Opinion
Case No. 14-11131
09-23-2014
ORDER GRANTING PETITIONER'S MOTION TO SUPPLEMENT HER HABEAS PETITION
Petitioner Mary Lyn Danielak has filed a pro se habeas corpus petition under 28 U.S.C. § 2254. The petition challenges Petitioner's state convictions for delivery of a controlled substance causing death, Mich. Comp. Laws § 750.317a, common law obstruction of justice, Mich. Comp. Laws § 750.505, tampering with evidence, Mich. Comp. Laws § 750.483a(6)(a), and removing a dead body without permission, Mich. Comp. Laws § 52.204. The Michigan Court of Appeals affirmed Petitioner's convictions, see People v. Danielak, No. 305491, 2012 WL 6913789 (Mich. Ct. App. Nov. 20, 2012), and on May 22, 2013, the Michigan Supreme Court denied leave to appeal. See People v. Danielak, 830 N.W.2d 139 (Mich. 2013).
Petitioner filed her habeas corpus petition earlier this year. Her grounds for relief are: (1) there was insufficient evidence to support the convictions for obstruction of justice, tampering with evidence, and removing a dead body; (2) the creation of a strict liability crime that carries the same penalty as murder violates due process; (3) there was insufficient evidence to support the conviction for delivery of a controlled substance causing death; and (4) the trial court violated Petitioner's right to a fair trial by excluding evidence about the victim's drug use.
Currently pending before the court is Petitioner's motion to supplement her habeas petition. Petitioner wishes to bring to the Court's attention the Supreme Court's decision in Burrage v. United States, 571 U.S. ___, 134 S. Ct. 881 (2014). Burrage was sentenced to a mandatory minimum penalty of twenty years in prison under 21 U.S.C. § 841(b)(1)(C) because a drug user died following an extended binge that included use of heroin purchased from Burrage. The Supreme Court reversed Burrage's conviction and held that, "at least where use of the drug distributed by the defendant is not an independently sufficient cause of the victim's death or serious bodily injury, a defendant cannot be liable under the penalty enhancement provision of 21 U.S.C. § 841(b)(1)(C) unless such use is a but-for cause of the death or injury." Burrage, 134 S. Ct. at 892.

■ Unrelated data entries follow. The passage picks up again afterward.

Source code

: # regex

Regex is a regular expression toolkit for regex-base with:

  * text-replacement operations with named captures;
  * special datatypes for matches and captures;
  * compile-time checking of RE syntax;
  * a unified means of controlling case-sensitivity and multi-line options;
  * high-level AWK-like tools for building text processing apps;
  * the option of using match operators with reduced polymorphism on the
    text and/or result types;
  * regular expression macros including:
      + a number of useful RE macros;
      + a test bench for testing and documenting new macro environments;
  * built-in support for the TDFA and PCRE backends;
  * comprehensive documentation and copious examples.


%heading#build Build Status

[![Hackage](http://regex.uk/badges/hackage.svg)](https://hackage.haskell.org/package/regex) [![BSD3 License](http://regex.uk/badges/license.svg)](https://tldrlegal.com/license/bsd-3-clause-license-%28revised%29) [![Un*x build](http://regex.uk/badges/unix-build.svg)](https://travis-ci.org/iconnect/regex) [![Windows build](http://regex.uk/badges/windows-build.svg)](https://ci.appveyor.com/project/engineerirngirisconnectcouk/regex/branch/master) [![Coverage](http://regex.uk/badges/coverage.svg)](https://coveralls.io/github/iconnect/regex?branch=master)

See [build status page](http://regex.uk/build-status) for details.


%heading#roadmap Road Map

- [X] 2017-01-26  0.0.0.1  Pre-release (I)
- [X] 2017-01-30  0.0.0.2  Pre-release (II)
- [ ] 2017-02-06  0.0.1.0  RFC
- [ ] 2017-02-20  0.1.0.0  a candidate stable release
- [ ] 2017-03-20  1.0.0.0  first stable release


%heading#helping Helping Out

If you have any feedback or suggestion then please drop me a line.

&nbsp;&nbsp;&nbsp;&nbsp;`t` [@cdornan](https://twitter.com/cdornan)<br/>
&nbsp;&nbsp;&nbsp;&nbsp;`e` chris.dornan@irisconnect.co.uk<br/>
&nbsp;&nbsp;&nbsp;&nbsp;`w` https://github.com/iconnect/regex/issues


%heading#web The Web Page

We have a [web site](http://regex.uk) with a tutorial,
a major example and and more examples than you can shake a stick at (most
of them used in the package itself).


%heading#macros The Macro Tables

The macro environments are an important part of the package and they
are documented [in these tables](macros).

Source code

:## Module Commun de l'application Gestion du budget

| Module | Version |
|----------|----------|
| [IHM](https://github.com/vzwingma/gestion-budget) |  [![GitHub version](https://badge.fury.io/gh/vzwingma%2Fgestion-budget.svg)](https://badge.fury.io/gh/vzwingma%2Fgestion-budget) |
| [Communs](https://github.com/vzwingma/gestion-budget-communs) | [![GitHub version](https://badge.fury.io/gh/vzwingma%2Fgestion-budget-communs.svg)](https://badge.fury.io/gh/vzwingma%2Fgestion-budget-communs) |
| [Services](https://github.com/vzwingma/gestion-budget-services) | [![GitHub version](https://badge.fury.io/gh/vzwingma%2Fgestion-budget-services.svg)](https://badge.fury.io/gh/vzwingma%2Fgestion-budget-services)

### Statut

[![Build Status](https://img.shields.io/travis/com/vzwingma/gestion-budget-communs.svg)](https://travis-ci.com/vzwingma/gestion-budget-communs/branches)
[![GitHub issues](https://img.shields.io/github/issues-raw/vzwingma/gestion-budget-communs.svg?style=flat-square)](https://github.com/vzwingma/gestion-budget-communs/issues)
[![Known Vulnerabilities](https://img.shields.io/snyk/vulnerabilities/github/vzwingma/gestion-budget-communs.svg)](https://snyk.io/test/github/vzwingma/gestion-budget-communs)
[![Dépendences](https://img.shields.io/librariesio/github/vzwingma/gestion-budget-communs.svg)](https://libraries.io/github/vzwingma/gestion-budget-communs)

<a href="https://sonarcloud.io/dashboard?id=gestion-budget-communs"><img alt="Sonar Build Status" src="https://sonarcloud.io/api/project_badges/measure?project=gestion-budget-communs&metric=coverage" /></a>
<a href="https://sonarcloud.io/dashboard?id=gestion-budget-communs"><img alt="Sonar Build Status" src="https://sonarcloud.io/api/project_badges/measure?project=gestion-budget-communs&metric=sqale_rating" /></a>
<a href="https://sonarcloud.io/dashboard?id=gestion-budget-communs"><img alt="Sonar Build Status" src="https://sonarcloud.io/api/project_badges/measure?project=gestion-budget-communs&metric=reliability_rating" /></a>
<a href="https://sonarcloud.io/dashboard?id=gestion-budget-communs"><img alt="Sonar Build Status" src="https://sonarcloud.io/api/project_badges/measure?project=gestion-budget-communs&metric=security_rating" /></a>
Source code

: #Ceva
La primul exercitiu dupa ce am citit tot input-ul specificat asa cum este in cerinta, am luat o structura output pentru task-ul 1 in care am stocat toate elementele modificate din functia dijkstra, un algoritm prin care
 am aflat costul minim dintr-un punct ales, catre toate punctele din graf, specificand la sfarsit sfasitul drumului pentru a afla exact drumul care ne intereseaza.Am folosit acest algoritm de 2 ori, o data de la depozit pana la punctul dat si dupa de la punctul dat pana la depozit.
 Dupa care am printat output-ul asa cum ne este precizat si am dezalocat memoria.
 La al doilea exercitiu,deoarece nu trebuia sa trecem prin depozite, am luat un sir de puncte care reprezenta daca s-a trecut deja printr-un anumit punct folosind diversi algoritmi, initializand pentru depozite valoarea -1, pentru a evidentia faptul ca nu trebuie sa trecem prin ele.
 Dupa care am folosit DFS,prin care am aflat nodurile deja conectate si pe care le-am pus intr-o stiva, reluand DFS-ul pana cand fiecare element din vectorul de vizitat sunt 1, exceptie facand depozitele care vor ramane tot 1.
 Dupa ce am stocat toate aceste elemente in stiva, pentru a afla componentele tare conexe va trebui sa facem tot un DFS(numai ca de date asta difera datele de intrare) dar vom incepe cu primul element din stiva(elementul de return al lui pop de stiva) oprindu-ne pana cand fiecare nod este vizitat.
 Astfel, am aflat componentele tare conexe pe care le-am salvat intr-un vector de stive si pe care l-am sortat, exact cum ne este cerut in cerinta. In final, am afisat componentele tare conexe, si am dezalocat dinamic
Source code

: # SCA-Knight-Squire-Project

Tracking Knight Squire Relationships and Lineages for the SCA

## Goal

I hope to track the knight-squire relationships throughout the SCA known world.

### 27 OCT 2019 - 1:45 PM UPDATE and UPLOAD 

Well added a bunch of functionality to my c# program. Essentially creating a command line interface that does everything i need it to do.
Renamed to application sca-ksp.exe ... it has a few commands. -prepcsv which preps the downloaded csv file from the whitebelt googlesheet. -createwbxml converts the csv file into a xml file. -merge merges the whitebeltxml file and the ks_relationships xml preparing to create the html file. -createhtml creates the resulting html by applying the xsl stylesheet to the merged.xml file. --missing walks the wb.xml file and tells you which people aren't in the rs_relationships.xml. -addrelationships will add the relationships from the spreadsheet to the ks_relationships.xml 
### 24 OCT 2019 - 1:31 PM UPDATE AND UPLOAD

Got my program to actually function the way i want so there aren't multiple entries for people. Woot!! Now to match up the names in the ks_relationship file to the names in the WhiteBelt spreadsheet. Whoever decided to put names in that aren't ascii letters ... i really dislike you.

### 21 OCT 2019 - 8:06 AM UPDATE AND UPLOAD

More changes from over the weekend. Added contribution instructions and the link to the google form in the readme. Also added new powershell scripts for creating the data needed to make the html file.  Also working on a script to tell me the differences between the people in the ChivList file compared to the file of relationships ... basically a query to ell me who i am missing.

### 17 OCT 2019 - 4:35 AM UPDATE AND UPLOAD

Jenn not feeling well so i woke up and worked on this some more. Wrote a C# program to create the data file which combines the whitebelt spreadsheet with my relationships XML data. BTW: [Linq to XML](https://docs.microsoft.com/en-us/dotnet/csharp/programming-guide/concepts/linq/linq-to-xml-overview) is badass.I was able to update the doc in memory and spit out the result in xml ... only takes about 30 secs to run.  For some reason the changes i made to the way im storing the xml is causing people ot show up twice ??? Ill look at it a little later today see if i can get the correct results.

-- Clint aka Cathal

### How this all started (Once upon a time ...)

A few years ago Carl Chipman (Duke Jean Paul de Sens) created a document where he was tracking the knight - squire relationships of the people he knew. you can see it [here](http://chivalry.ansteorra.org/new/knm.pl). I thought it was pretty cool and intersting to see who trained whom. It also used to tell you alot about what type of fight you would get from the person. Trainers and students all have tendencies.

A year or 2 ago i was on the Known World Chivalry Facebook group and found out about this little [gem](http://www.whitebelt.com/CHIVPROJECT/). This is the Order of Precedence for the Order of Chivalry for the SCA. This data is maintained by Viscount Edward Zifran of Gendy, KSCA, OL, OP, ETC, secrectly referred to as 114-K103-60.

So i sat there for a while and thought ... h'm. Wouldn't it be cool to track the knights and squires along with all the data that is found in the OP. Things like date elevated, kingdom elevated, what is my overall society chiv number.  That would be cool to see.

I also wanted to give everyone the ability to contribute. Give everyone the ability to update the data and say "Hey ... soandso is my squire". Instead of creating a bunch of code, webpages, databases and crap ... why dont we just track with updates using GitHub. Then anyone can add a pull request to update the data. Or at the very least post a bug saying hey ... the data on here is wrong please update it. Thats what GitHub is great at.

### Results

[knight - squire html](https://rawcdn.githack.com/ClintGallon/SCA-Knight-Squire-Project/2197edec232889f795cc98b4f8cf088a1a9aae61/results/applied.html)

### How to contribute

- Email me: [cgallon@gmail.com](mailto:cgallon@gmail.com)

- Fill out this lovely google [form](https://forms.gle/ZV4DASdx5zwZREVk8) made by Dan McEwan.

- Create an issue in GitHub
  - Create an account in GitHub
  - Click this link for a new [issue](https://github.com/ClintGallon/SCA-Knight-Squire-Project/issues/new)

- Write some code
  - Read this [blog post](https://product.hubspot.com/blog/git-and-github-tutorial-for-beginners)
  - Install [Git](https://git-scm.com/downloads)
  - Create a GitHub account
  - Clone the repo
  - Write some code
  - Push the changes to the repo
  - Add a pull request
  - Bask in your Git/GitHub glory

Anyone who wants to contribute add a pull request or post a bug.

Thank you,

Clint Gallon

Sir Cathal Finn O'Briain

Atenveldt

Burrage was decided after Danielak's conviction; accordingly, Danielak seeks to supplement her petition to request the court to apply the rule set forth in Burrage retroactively. "Two types of new rules are automatically retroactive on collateral review—substantive rules that place 'certain kinds of primary, private individual conduct beyond the power of the criminal law-making authority to proscribe' and new procedural rules that "are implicit in the concept of ordered liberty." In re Mazzio, 756 F.3d 487, 490 (6th Cir. 2014) (quoting Teague v. Lane, 489 U.S. 288, 311 (1989)). On the other hand, new procedural rules are generally not applied retroactively on collateral review unless they are "'watershed rules of criminal procedure' which 'alter our understanding of the bedrock procedural elements that must be found to vitiate the fairness of a particular conviction.'" Id. (quoting Teague, 489 U.S. at 311) (emphasis omitted). Neither the Supreme Court nor the Sixth Circuit has spoken to the retroactivity of Burrage on collateral review, and that case may have some relevance to Petitioner's claim about the sufficiency of the evidence supporting her conviction for delivery of a controlled substance causing death. Accordingly,
IT IS ORDERED that the motion to supplement the habeas petition (Dkt. #6) is GRANTED.
s/Robert H. Cleland
ROBERT H. CLELAND
UNITED STATES DISTRICT JUDGE
Dated: September 23, 2014 I hereby certify that a copy of the foregoing document was mailed to counsel of record on this date, September 23, 2014, by electronic and/or ordinary mail.